START DATA EXTRACT

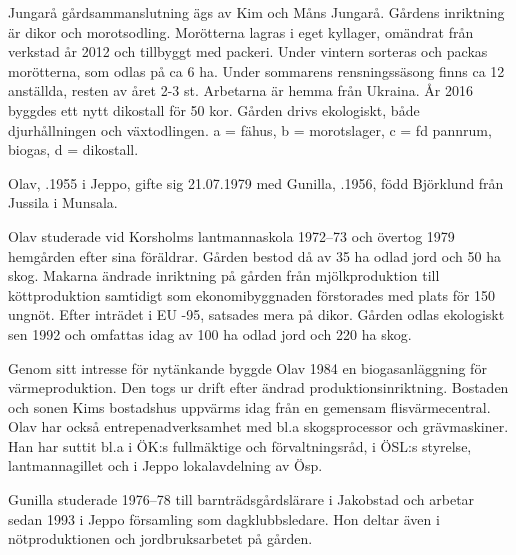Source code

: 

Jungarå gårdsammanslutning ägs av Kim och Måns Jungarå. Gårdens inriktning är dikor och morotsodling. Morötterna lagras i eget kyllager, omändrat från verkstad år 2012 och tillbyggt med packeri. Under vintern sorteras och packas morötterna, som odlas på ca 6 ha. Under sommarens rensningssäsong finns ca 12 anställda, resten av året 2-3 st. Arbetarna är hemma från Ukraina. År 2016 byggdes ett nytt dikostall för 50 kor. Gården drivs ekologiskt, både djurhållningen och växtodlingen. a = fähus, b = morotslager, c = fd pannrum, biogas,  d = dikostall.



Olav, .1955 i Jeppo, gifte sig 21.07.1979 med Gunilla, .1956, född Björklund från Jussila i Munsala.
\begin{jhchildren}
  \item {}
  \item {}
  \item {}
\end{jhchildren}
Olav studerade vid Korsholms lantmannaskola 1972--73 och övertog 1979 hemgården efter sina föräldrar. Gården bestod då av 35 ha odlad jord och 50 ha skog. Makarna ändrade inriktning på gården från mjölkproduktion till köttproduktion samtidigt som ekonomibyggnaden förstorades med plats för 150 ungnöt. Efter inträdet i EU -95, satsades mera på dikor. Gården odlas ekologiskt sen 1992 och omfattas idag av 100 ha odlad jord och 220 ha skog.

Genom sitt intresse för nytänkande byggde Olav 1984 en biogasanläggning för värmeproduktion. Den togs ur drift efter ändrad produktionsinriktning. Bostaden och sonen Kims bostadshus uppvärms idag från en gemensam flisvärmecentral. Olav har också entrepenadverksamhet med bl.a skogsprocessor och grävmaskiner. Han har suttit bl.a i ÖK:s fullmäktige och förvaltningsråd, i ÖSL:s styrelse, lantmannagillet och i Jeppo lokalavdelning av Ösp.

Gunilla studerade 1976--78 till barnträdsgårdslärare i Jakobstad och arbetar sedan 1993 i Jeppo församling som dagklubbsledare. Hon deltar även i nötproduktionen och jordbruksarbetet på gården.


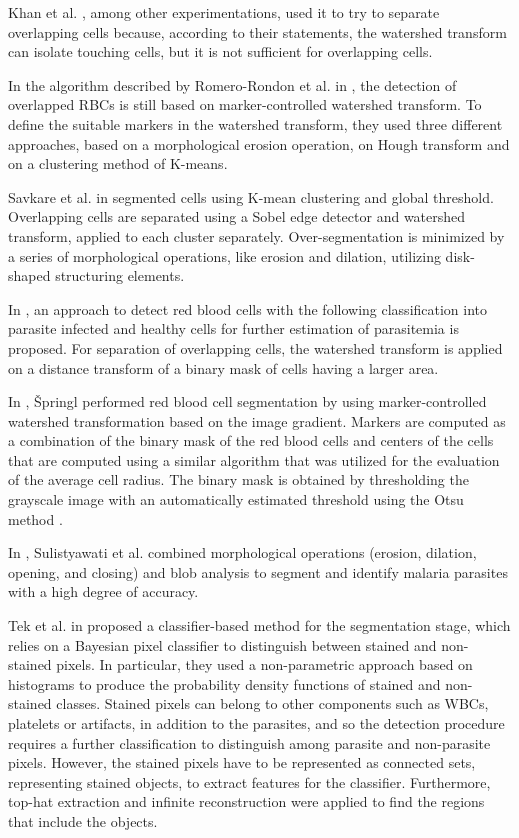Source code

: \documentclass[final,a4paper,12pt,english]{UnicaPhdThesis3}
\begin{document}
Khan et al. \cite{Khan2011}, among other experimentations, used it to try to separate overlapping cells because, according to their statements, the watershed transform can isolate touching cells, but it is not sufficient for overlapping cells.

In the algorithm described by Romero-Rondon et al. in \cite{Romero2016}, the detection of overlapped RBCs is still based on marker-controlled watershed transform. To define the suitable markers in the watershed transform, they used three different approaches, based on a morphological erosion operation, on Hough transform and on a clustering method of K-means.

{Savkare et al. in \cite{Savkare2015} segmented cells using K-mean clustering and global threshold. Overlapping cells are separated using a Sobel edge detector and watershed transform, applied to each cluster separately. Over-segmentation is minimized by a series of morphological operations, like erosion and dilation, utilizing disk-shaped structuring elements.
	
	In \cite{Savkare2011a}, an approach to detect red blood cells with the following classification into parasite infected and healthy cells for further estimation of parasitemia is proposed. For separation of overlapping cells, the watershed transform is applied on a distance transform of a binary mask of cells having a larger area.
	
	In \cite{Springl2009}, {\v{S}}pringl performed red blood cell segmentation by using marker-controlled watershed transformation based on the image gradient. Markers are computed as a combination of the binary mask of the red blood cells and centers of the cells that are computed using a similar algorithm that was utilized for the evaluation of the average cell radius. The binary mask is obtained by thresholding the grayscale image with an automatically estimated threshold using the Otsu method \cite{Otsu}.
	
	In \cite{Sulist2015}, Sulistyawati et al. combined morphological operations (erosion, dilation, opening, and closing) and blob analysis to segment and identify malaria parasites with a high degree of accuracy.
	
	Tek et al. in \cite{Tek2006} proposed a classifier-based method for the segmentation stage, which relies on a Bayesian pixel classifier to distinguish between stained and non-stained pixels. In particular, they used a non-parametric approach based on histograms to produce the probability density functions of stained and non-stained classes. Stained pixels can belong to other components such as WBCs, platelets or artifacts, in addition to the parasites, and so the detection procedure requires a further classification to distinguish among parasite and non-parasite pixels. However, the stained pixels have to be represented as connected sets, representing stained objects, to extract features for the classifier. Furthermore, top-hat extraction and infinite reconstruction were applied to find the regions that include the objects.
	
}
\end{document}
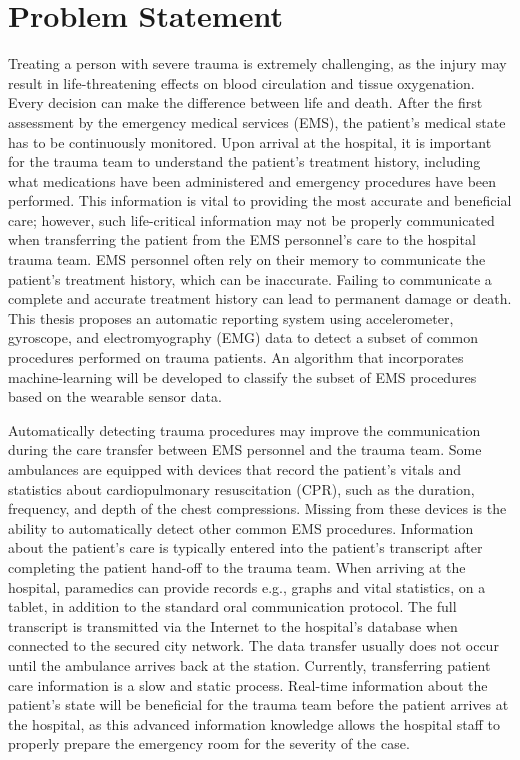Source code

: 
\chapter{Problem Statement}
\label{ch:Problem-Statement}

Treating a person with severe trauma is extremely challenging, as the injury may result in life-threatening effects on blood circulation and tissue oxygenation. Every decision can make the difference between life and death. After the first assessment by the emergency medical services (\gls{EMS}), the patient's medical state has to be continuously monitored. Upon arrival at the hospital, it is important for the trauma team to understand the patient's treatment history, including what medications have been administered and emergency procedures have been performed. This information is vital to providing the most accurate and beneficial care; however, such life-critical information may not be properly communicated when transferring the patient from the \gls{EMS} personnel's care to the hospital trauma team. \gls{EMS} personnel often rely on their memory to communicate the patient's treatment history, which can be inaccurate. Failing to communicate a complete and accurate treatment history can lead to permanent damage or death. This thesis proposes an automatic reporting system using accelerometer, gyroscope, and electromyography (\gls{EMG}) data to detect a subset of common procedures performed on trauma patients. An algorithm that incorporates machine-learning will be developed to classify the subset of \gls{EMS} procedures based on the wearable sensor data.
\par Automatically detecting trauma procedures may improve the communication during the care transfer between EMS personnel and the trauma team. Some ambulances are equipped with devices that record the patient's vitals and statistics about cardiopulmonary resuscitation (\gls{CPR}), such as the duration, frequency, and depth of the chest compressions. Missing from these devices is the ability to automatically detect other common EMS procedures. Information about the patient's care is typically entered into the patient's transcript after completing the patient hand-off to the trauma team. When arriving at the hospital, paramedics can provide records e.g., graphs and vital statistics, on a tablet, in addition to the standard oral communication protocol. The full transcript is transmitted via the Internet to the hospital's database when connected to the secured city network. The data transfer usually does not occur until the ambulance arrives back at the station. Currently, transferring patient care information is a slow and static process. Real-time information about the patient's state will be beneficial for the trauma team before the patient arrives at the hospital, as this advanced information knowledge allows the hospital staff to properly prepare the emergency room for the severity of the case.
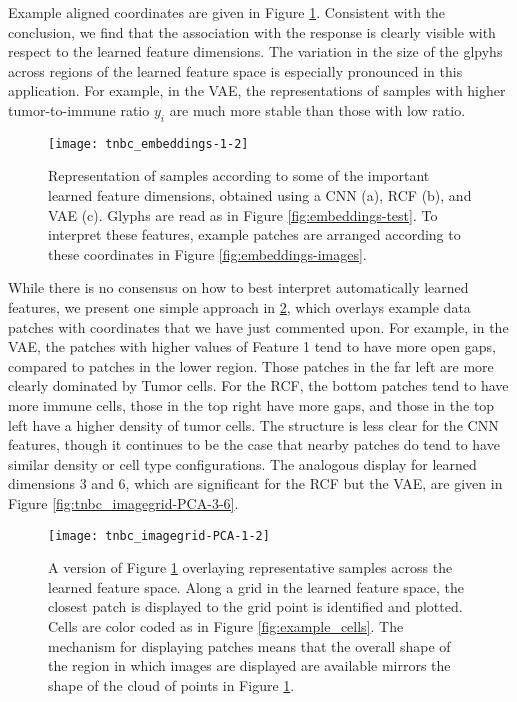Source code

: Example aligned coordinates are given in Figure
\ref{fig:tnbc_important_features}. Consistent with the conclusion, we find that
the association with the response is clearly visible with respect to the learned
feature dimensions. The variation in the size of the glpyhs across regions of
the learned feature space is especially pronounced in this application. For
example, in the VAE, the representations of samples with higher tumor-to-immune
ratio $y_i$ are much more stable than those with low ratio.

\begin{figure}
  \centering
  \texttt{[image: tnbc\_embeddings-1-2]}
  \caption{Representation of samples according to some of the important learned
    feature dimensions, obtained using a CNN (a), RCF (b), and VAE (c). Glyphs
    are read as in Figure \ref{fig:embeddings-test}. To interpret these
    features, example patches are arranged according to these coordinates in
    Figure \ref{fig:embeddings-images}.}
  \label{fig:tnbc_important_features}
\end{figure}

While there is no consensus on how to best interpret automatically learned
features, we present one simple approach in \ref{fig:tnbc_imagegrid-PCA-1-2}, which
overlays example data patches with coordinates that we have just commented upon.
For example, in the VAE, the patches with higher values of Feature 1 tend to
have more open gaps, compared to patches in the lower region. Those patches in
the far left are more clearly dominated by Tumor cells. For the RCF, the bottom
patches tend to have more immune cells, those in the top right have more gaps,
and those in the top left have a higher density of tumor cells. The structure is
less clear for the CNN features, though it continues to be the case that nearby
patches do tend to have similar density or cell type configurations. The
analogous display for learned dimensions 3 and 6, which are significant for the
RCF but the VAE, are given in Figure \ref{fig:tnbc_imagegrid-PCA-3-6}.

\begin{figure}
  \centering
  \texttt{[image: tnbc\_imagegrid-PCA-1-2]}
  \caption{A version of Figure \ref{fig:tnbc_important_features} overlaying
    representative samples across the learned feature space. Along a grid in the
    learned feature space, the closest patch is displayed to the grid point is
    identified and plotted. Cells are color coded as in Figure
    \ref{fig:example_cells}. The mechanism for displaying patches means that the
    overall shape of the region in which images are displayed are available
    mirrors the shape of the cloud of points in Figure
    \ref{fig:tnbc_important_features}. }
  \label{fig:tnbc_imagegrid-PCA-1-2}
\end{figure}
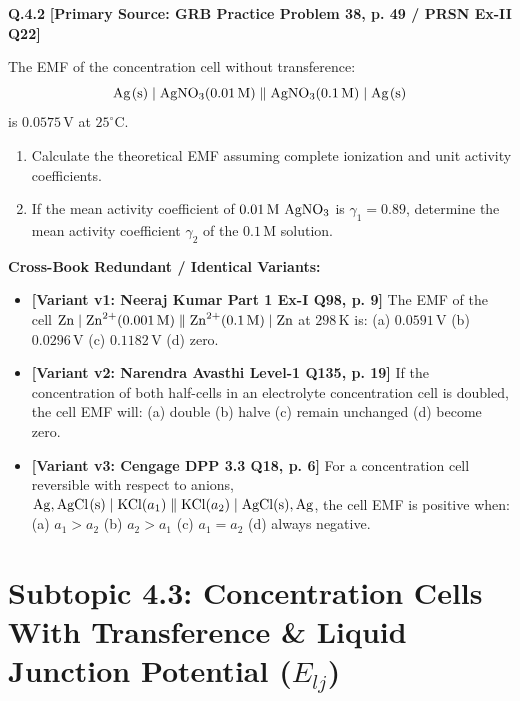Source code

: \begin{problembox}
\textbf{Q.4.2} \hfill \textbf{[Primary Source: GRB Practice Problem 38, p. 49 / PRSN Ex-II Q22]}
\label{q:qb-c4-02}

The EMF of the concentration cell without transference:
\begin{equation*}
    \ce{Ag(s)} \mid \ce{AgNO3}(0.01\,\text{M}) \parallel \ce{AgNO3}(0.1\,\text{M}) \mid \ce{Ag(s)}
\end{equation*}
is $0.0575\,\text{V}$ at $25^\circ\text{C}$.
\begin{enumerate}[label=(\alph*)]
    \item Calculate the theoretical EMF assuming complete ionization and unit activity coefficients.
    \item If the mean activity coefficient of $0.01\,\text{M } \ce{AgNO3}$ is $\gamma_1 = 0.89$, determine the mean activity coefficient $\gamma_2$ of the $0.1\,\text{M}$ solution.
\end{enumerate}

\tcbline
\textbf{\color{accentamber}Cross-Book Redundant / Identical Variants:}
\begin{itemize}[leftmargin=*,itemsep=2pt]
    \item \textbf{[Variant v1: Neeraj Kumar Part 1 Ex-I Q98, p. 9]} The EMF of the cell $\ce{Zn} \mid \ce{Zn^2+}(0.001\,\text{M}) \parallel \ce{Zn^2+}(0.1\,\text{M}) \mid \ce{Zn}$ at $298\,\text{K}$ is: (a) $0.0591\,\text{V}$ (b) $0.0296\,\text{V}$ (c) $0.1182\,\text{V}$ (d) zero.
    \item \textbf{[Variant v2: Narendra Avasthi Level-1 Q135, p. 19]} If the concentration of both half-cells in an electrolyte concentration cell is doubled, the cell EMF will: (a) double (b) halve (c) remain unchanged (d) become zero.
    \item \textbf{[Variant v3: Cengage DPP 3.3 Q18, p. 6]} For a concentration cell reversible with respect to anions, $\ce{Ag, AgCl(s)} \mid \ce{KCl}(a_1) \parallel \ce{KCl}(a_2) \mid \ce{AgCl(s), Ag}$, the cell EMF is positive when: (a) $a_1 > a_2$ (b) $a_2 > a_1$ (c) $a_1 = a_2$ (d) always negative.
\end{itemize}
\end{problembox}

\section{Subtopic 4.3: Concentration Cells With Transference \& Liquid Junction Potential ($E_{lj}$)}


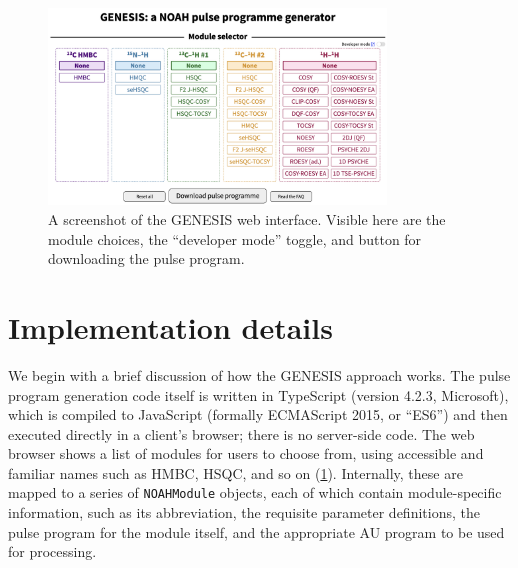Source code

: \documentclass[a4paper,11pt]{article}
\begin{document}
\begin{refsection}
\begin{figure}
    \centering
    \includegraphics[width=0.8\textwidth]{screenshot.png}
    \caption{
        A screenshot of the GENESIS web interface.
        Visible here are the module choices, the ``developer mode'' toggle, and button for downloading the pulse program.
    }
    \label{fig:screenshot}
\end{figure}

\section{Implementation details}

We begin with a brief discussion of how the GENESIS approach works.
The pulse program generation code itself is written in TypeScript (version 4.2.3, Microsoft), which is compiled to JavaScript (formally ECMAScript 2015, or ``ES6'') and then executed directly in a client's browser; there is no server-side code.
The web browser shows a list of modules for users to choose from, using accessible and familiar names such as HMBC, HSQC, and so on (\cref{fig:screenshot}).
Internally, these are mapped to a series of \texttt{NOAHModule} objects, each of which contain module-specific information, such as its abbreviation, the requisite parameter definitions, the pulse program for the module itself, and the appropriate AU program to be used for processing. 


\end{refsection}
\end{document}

END DATA EXTRACT

> **YOUR GOAL**:
Above are records; repeat only the lines from the line with "(d) become zero." through the line with "The web browser", and leave pictures out.

> **YOUR SOLUTION**:
    \item \textbf{[Variant v2: Narendra Avasthi Level-1 Q135, p. 19]} If the concentration of both half-cells in an electrolyte concentration cell is doubled, the cell EMF will: (a) double (b) halve (c) remain unchanged (d) become zero.
    \item \textbf{[Variant v3: Cengage DPP 3.3 Q18, p. 6]} For a concentration cell reversible with respect to anions, $\ce{Ag, AgCl(s)} \mid \ce{KCl}(a_1) \parallel \ce{KCl}(a_2) \mid \ce{AgCl(s), Ag}$, the cell EMF is positive when: (a) $a_1 > a_2$ (b) $a_2 > a_1$ (c) $a_1 = a_2$ (d) always negative.
\end{itemize}
\end{problembox}

\section{Subtopic 4.3: Concentration Cells With Transference \& Liquid Junction Potential ($E_{lj}$)}


Source code

: \documentclass[a4paper,11pt]{article}
\begin{document}
\begin{refsection}
\begin{figure}
    \centering
    \includegraphics[width=0.8\textwidth]{screenshot.png}
    \caption{
        A screenshot of the GENESIS web interface.
        Visible here are the module choices, the ``developer mode'' toggle, and button for downloading the pulse program.
    }
    \label{fig:screenshot}
\end{figure}

\section{Implementation details}

We begin with a brief discussion of how the GENESIS approach works.
The pulse program generation code itself is written in TypeScript (version 4.2.3, Microsoft), which is compiled to JavaScript (formally ECMAScript 2015, or ``ES6'') and then executed directly in a client's browser; there is no server-side code.
The web browser shows a list of modules for users to choose from, using accessible and familiar names such as HMBC, HSQC, and so on (\cref{fig:screenshot}).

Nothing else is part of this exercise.